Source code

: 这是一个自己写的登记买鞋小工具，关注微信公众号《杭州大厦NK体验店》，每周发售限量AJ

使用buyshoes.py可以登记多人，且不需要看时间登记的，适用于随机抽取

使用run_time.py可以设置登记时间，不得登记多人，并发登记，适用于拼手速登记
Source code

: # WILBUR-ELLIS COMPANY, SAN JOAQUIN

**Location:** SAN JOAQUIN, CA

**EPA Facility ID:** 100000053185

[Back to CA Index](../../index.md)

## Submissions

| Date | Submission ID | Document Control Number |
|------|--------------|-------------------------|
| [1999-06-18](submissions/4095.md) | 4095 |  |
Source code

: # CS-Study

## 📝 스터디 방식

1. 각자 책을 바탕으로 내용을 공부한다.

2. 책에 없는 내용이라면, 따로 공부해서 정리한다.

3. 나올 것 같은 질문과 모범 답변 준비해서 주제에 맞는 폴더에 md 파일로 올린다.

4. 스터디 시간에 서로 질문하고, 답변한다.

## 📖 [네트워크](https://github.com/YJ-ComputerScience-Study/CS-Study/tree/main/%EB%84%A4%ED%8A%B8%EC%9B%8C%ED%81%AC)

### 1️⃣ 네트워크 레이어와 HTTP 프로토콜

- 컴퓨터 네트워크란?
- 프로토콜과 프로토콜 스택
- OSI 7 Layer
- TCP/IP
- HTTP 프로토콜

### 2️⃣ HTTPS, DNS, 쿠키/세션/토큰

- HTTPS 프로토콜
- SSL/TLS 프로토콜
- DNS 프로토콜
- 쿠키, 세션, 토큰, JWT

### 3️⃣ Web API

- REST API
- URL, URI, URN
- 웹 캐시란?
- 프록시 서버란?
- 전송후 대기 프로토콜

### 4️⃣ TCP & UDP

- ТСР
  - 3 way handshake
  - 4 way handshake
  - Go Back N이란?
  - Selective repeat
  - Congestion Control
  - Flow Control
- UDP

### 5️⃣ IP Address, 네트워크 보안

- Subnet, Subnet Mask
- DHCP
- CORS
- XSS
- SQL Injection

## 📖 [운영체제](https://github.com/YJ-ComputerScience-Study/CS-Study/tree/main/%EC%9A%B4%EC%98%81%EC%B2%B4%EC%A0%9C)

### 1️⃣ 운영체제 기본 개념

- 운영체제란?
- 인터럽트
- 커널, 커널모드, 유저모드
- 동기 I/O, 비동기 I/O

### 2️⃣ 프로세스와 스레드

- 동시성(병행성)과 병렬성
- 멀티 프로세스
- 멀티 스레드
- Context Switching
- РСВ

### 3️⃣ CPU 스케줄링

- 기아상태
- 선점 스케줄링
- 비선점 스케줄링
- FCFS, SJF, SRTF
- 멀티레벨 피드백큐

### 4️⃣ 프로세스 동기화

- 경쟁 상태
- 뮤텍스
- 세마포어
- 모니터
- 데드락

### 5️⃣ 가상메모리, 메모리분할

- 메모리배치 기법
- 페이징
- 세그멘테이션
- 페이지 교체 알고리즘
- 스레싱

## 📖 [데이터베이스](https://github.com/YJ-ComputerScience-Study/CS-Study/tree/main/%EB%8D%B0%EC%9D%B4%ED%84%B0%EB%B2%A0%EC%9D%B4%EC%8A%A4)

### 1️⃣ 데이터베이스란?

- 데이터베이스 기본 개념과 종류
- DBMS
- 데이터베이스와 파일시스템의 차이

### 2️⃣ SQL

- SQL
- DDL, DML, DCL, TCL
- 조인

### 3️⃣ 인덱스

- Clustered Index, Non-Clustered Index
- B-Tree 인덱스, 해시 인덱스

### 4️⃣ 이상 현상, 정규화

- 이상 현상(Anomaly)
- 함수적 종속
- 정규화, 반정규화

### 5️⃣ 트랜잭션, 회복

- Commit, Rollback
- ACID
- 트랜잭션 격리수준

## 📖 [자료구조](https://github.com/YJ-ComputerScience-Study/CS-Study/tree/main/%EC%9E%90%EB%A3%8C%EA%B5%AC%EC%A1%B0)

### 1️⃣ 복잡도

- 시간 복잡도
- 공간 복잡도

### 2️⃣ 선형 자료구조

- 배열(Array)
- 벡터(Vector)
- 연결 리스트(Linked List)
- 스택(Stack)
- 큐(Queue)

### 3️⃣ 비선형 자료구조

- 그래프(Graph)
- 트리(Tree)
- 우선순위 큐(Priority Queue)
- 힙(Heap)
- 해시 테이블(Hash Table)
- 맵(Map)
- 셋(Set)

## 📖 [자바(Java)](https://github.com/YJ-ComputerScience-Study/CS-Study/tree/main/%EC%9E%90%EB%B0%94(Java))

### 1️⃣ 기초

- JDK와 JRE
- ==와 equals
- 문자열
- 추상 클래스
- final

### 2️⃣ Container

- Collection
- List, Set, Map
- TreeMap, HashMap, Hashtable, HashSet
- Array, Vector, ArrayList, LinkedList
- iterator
--------------------
> _About this task_:
Please give back all of the material above exactly as it was written.

> _Reply_:
Source code

: 这是一个自己写的登记买鞋小工具，关注微信公众号《杭州大厦NK体验店》，每周发售限量AJ

使用buyshoes.py可以登记多人，且不需要看时间登记的，适用于随机抽取

使用run_time.py可以设置登记时间，不得登记多人，并发登记，适用于拼手速登记
Source code

: # WILBUR-ELLIS COMPANY, SAN JOAQUIN

**Location:** SAN JOAQUIN, CA

**EPA Facility ID:** 100000053185

[Back to CA Index](../../index.md)

## Submissions

| Date | Submission ID | Document Control Number |
|------|--------------|-------------------------|
| [1999-06-18](submissions/4095.md) | 4095 |  |
Source code

: # CS-Study

## 📝 스터디 방식

1. 각자 책을 바탕으로 내용을 공부한다.

2. 책에 없는 내용이라면, 따로 공부해서 정리한다.

3. 나올 것 같은 질문과 모범 답변 준비해서 주제에 맞는 폴더에 md 파일로 올린다.

4. 스터디 시간에 서로 질문하고, 답변한다.

## 📖 [네트워크](https://github.com/YJ-ComputerScience-Study/CS-Study/tree/main/%EB%84%A4%ED%8A%B8%EC%9B%8C%ED%81%AC)

### 1️⃣ 네트워크 레이어와 HTTP 프로토콜

- 컴퓨터 네트워크란?
- 프로토콜과 프로토콜 스택
- OSI 7 Layer
- TCP/IP
- HTTP 프로토콜

### 2️⃣ HTTPS, DNS, 쿠키/세션/토큰

- HTTPS 프로토콜
- SSL/TLS 프로토콜
- DNS 프로토콜
- 쿠키, 세션, 토큰, JWT

### 3️⃣ Web API

- REST API
- URL, URI, URN
- 웹 캐시란?
- 프록시 서버란?
- 전송후 대기 프로토콜

### 4️⃣ TCP & UDP

- ТСР
  - 3 way handshake
  - 4 way handshake
  - Go Back N이란?
  - Selective repeat
  - Congestion Control
  - Flow Control
- UDP

### 5️⃣ IP Address, 네트워크 보안

- Subnet, Subnet Mask
- DHCP
- CORS
- XSS
- SQL Injection

## 📖 [운영체제](https://github.com/YJ-ComputerScience-Study/CS-Study/tree/main/%EC%9A%B4%EC%98%81%EC%B2%B4%EC%A0%9C)

### 1️⃣ 운영체제 기본 개념

- 운영체제란?
- 인터럽트
- 커널, 커널모드, 유저모드
- 동기 I/O, 비동기 I/O

### 2️⃣ 프로세스와 스레드

- 동시성(병행성)과 병렬성
- 멀티 프로세스
- 멀티 스레드
- Context Switching
- РСВ

### 3️⃣ CPU 스케줄링

- 기아상태
- 선점 스케줄링
- 비선점 스케줄링
- FCFS, SJF, SRTF
- 멀티레벨 피드백큐

### 4️⃣ 프로세스 동기화

- 경쟁 상태
- 뮤텍스
- 세마포어
- 모니터
- 데드락

### 5️⃣ 가상메모리, 메모리분할

- 메모리배치 기법
- 페이징
- 세그멘테이션
- 페이지 교체 알고리즘
- 스레싱

## 📖 [데이터베이스](https://github.com/YJ-ComputerScience-Study/CS-Study/tree/main/%EB%8D%B0%EC%9D%B4%ED%84%B0%EB%B2%A0%EC%9D%B4%EC%8A%A4)

### 1️⃣ 데이터베이스란?

- 데이터베이스 기본 개념과 종류
- DBMS
- 데이터베이스와 파일시스템의 차이

### 2️⃣ SQL

- SQL
- DDL, DML, DCL, TCL
- 조인

### 3️⃣ 인덱스

- Clustered Index, Non-Clustered Index
- B-Tree 인덱스, 해시 인덱스

### 4️⃣ 이상 현상, 정규화

- 이상 현상(Anomaly)
- 함수적 종속
- 정규화, 반정규화

### 5️⃣ 트랜잭션, 회복

- Commit, Rollback
- ACID
- 트랜잭션 격리수준

## 📖 [자료구조](https://github.com/YJ-ComputerScience-Study/CS-Study/tree/main/%EC%9E%90%EB%A3%8C%EA%B5%AC%EC%A1%B0)

### 1️⃣ 복잡도

- 시간 복잡도
- 공간 복잡도

### 2️⃣ 선형 자료구조

- 배열(Array)
- 벡터(Vector)
- 연결 리스트(Linked List)
- 스택(Stack)
- 큐(Queue)

### 3️⃣ 비선형 자료구조

- 그래프(Graph)
- 트리(Tree)
- 우선순위 큐(Priority Queue)
- 힙(Heap)
- 해시 테이블(Hash Table)
- 맵(Map)
- 셋(Set)

## 📖 [자바(Java)](https://github.com/YJ-ComputerScience-Study/CS-Study/tree/main/%EC%9E%90%EB%B0%94(Java))

### 1️⃣ 기초

- JDK와 JRE
- ==와 equals
- 문자열
- 추상 클래스
- final

### 2️⃣ Container

- Collection
- List, Set, Map
- TreeMap, HashMap, Hashtable, HashSet
- Array, Vector, ArrayList, LinkedList
- iterator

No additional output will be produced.